DESCRIPTION OF THE TASK: Write out the listing below without alteration, omitting its pictures.
--- RECORDS SHOWN Enclosed Below ---
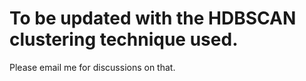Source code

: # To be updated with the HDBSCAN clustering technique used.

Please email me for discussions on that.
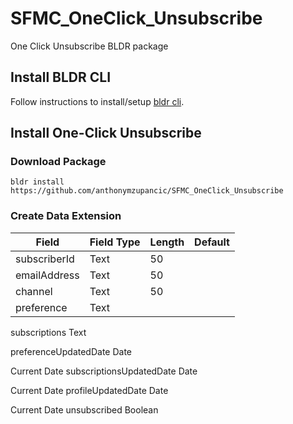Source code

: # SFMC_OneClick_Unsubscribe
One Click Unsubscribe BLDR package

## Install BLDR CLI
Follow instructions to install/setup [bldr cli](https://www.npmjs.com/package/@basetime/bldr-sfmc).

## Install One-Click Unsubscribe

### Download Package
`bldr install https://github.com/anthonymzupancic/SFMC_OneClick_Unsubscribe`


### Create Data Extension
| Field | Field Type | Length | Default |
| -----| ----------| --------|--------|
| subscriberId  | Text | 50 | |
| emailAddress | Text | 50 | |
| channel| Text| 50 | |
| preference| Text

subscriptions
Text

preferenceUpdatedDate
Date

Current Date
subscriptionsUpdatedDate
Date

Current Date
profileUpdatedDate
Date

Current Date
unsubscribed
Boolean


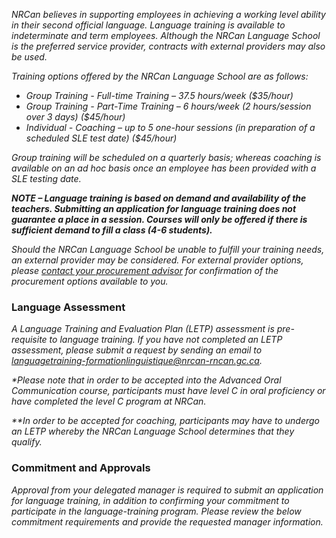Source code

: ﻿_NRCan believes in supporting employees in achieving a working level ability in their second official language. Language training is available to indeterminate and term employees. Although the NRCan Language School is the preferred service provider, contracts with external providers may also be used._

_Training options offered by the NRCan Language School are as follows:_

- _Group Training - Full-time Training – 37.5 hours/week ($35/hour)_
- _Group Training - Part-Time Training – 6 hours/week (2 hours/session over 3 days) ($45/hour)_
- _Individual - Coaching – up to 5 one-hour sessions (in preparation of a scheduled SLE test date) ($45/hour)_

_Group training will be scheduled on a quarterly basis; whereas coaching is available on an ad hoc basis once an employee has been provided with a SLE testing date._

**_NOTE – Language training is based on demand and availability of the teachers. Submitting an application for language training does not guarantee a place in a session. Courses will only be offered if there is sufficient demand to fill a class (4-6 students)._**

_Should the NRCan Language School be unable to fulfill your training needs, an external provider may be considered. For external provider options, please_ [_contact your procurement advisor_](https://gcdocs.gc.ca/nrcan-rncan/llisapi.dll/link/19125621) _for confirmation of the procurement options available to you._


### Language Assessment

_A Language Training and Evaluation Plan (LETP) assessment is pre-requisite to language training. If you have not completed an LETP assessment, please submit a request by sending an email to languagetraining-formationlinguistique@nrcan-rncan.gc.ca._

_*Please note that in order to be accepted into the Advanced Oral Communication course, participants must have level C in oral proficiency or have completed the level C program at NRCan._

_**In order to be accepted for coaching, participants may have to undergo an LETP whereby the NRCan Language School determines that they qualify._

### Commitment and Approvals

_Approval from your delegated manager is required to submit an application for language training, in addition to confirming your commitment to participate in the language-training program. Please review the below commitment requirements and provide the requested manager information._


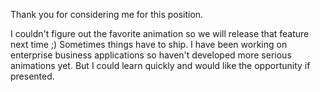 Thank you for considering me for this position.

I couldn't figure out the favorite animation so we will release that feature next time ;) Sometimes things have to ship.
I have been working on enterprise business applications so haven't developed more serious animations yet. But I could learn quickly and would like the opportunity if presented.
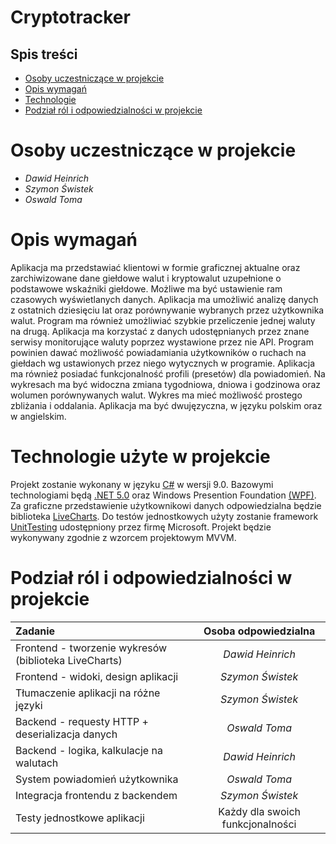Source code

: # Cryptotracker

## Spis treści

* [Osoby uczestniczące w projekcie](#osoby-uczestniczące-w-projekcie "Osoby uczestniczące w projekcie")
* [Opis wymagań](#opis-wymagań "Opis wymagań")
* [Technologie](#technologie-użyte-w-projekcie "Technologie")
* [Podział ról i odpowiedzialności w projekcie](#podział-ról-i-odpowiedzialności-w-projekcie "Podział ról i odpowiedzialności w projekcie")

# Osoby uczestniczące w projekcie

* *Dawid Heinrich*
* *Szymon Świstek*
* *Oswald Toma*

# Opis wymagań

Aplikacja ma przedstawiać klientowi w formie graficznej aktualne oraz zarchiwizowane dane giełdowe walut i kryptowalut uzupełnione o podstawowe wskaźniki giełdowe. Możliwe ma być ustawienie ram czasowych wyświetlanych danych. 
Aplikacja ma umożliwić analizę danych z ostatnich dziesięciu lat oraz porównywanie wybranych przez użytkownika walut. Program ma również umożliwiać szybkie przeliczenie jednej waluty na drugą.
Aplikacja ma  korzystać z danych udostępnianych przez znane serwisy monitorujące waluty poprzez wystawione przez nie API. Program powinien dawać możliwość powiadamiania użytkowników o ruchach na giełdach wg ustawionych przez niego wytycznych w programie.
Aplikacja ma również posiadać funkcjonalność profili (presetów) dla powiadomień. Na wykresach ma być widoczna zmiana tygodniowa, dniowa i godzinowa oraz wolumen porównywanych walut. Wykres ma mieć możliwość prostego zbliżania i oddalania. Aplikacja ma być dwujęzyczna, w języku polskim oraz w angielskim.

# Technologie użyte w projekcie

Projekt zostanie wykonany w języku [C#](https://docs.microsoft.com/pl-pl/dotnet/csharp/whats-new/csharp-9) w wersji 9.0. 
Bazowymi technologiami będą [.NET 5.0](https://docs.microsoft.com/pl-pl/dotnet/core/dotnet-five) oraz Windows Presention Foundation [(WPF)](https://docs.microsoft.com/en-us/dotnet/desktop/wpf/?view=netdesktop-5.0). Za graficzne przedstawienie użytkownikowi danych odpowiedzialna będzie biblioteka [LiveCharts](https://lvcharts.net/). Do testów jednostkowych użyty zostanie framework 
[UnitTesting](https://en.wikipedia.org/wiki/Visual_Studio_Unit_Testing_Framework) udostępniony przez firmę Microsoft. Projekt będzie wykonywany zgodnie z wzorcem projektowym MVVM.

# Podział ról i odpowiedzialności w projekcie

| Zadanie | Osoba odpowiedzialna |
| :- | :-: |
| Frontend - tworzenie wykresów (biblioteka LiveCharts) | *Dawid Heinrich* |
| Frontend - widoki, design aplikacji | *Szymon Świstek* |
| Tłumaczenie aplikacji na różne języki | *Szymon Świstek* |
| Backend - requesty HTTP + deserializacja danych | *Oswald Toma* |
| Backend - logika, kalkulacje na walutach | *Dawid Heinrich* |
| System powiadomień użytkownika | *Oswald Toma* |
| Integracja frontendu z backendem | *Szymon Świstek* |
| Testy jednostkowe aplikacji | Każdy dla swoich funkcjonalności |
--- End of Enclosed RECORDS SHOWN ---
YOUR RESPONSE:
Source code

: # To be updated with the HDBSCAN clustering technique used.

Please email me for discussions on that.
Source code

: # SFMC_OneClick_Unsubscribe
One Click Unsubscribe BLDR package

## Install BLDR CLI
Follow instructions to install/setup [bldr cli](https://www.npmjs.com/package/@basetime/bldr-sfmc).

## Install One-Click Unsubscribe

### Download Package
`bldr install https://github.com/anthonymzupancic/SFMC_OneClick_Unsubscribe`


### Create Data Extension
| Field | Field Type | Length | Default |
| -----| ----------| --------|--------|
| subscriberId  | Text | 50 | |
| emailAddress | Text | 50 | |
| channel| Text| 50 | |
| preference| Text

subscriptions
Text

preferenceUpdatedDate
Date

Current Date
subscriptionsUpdatedDate
Date

Current Date
profileUpdatedDate
Date

Current Date
unsubscribed
Boolean


Source code

: ﻿_NRCan believes in supporting employees in achieving a working level ability in their second official language. Language training is available to indeterminate and term employees. Although the NRCan Language School is the preferred service provider, contracts with external providers may also be used._

_Training options offered by the NRCan Language School are as follows:_

- _Group Training - Full-time Training – 37.5 hours/week ($35/hour)_
- _Group Training - Part-Time Training – 6 hours/week (2 hours/session over 3 days) ($45/hour)_
- _Individual - Coaching – up to 5 one-hour sessions (in preparation of a scheduled SLE test date) ($45/hour)_

_Group training will be scheduled on a quarterly basis; whereas coaching is available on an ad hoc basis once an employee has been provided with a SLE testing date._

**_NOTE – Language training is based on demand and availability of the teachers. Submitting an application for language training does not guarantee a place in a session. Courses will only be offered if there is sufficient demand to fill a class (4-6 students)._**

_Should the NRCan Language School be unable to fulfill your training needs, an external provider may be considered. For external provider options, please_ [_contact your procurement advisor_](https://gcdocs.gc.ca/nrcan-rncan/llisapi.dll/link/19125621) _for confirmation of the procurement options available to you._


### Language Assessment

_A Language Training and Evaluation Plan (LETP) assessment is pre-requisite to language training. If you have not completed an LETP assessment, please submit a request by sending an email to languagetraining-formationlinguistique@nrcan-rncan.gc.ca._

_*Please note that in order to be accepted into the Advanced Oral Communication course, participants must have level C in oral proficiency or have completed the level C program at NRCan._

_**In order to be accepted for coaching, participants may have to undergo an LETP whereby the NRCan Language School determines that they qualify._

### Commitment and Approvals

_Approval from your delegated manager is required to submit an application for language training, in addition to confirming your commitment to participate in the language-training program. Please review the below commitment requirements and provide the requested manager information._


 Thank you for considering me for this position.

I couldn't figure out the favorite animation so we will release that feature next time ;) Sometimes things have to ship.
I have been working on enterprise business applications so haven't developed more serious animations yet. But I could learn quickly and would like the opportunity if presented.
Source code

: # Cryptotracker

## Spis treści

* [Osoby uczestniczące w projekcie](#osoby-uczestniczące-w-projekcie "Osoby uczestniczące w projekcie")
* [Opis wymagań](#opis-wymagań "Opis wymagań")
* [Technologie](#technologie-użyte-w-projekcie "Technologie")
* [Podział ról i odpowiedzialności w projekcie](#podział-ról-i-odpowiedzialności-w-projekcie "Podział ról i odpowiedzialności w projekcie")

# Osoby uczestniczące w projekcie

* *Dawid Heinrich*
* *Szymon Świstek*
* *Oswald Toma*

# Opis wymagań

Aplikacja ma przedstawiać klientowi w formie graficznej aktualne oraz zarchiwizowane dane giełdowe walut i kryptowalut uzupełnione o podstawowe wskaźniki giełdowe. Możliwe ma być ustawienie ram czasowych wyświetlanych danych. 
Aplikacja ma umożliwić analizę danych z ostatnich dziesięciu lat oraz porównywanie wybranych przez użytkownika walut. Program ma również umożliwiać szybkie przeliczenie jednej waluty na drugą.
Aplikacja ma  korzystać z danych udostępnianych przez znane serwisy monitorujące waluty poprzez wystawione przez nie API. Program powinien dawać możliwość powiadamiania użytkowników o ruchach na giełdach wg ustawionych przez niego wytycznych w programie.
Aplikacja ma również posiadać funkcjonalność profili (presetów) dla powiadomień. Na wykresach ma być widoczna zmiana tygodniowa, dniowa i godzinowa oraz wolumen porównywanych walut. Wykres ma mieć możliwość prostego zbliżania i oddalania. Aplikacja ma być dwujęzyczna, w języku polskim oraz w angielskim.

# Technologie użyte w projekcie

Projekt zostanie wykonany w języku [C#](https://docs.microsoft.com/pl-pl/dotnet/csharp/whats-new/csharp-9) w wersji 9.0. 
Bazowymi technologiami będą [.NET 5.0](https://docs.microsoft.com/pl-pl/dotnet/core/dotnet-five) oraz Windows Presention Foundation [(WPF)](https://docs.microsoft.com/en-us/dotnet/desktop/wpf/?view=netdesktop-5.0). Za graficzne przedstawienie użytkownikowi danych odpowiedzialna będzie biblioteka [LiveCharts](https://lvcharts.net/). Do testów jednostkowych użyty zostanie framework 
[UnitTesting](https://en.wikipedia.org/wiki/Visual_Studio_Unit_Testing_Framework) udostępniony przez firmę Microsoft. Projekt będzie wykonywany zgodnie z wzorcem projektowym MVVM.

# Podział ról i odpowiedzialności w projekcie

| Zadanie | Osoba odpowiedzialna |
| :- | :-: |
| Frontend - tworzenie wykresów (biblioteka LiveCharts) | *Dawid Heinrich* |
| Frontend - widoki, design aplikacji | *Szymon Świstek* |
| Tłumaczenie aplikacji na różne języki | *Szymon Świstek* |
| Backend - requesty HTTP + deserializacja danych | *Oswald Toma* |
| Backend - logika, kalkulacje na walutach | *Dawid Heinrich* |
| System powiadomień użytkownika | *Oswald Toma* |
| Integracja frontendu z backendem | *Szymon Świstek* |
| Testy jednostkowe aplikacji | Każdy dla swoich funkcjonalności |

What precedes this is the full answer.